### [What the task asks]
Every line of the entries below that mentions "这么多情报到手了还打不过" is to be copied out.

### [Stored items]
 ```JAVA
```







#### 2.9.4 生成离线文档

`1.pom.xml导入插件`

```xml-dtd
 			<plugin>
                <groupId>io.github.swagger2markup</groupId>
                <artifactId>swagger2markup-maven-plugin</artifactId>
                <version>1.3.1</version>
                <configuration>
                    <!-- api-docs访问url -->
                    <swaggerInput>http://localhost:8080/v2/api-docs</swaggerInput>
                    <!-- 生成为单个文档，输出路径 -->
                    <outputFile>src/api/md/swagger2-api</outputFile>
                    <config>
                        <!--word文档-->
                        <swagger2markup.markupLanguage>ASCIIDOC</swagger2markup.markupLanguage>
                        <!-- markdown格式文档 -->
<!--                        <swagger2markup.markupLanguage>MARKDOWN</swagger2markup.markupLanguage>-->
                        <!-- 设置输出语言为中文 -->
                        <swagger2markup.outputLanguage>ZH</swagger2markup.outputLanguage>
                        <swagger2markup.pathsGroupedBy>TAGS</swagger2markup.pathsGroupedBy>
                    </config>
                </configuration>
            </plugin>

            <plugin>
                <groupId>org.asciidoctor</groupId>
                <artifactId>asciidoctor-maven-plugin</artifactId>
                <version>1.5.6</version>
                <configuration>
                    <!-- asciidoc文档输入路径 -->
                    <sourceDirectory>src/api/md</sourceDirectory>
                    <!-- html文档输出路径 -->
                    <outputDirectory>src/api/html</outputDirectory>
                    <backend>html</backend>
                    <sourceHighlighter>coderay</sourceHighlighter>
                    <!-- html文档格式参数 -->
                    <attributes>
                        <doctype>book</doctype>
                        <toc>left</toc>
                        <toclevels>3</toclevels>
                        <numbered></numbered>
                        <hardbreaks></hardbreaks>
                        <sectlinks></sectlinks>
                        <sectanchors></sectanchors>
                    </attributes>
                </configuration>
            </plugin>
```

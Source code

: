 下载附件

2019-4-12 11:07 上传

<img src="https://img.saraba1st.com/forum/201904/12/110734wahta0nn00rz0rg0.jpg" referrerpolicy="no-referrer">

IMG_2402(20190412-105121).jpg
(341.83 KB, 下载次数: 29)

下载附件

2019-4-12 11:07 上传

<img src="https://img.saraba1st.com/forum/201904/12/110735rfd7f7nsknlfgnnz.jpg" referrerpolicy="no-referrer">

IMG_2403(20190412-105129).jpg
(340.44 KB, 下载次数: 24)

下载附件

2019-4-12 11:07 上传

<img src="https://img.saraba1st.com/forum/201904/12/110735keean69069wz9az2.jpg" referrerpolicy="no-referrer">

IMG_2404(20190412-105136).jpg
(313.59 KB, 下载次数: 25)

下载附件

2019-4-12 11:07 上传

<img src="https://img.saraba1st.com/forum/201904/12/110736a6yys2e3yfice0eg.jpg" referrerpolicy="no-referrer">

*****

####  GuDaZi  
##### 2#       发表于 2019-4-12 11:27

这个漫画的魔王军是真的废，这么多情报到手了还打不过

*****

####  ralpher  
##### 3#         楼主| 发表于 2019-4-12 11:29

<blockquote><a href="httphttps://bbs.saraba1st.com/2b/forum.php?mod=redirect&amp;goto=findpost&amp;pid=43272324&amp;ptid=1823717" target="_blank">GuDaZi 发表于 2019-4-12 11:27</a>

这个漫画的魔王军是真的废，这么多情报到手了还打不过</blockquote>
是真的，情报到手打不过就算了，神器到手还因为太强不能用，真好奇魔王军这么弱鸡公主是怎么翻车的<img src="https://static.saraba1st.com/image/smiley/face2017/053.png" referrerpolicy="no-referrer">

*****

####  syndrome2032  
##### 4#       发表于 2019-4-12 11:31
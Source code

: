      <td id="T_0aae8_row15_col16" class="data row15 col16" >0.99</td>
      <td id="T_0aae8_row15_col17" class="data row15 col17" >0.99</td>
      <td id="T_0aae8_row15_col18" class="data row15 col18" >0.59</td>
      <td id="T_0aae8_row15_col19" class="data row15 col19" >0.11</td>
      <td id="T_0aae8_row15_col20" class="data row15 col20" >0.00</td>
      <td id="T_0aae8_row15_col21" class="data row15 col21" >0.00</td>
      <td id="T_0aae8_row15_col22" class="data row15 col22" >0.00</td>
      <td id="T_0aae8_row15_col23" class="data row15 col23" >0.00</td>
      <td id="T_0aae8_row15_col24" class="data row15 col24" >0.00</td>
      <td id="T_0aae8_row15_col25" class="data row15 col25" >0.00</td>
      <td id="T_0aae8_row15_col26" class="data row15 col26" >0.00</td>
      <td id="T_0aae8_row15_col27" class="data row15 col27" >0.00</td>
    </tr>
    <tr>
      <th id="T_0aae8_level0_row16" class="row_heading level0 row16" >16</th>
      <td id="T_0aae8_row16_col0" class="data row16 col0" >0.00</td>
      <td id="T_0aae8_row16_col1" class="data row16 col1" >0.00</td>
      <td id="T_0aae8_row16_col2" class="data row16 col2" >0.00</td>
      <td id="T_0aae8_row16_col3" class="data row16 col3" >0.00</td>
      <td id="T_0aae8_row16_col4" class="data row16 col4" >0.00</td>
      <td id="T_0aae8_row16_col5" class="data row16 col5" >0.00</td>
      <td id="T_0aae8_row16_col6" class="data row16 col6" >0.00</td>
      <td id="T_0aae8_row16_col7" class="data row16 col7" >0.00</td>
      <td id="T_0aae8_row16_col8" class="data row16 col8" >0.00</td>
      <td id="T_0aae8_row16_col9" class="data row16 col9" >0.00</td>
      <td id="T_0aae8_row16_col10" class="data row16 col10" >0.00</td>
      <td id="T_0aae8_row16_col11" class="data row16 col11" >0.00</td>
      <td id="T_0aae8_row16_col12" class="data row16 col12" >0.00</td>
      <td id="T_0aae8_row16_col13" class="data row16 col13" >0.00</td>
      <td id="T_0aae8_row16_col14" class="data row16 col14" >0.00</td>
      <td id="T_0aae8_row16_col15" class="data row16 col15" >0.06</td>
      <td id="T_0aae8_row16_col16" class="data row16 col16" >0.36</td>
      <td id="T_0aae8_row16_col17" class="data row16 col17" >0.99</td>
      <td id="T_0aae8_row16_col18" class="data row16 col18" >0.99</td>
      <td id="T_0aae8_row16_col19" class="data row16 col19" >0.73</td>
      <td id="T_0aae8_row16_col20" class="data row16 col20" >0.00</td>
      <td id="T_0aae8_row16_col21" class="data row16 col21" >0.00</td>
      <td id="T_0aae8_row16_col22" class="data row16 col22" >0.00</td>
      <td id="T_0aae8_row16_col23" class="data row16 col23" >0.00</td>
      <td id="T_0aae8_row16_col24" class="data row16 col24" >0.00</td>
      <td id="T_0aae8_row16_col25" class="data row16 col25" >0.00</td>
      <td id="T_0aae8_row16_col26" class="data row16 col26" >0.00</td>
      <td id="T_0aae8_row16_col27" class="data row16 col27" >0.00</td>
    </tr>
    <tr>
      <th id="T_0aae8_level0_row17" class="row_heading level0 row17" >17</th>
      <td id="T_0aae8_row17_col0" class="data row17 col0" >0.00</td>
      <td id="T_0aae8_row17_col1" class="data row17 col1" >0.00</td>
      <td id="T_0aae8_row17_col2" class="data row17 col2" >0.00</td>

### [Final answer]
这个漫画的魔王军是真的废，这么多情报到手了还打不过
这个漫画的魔王军是真的废，这么多情报到手了还打不过</blockquote>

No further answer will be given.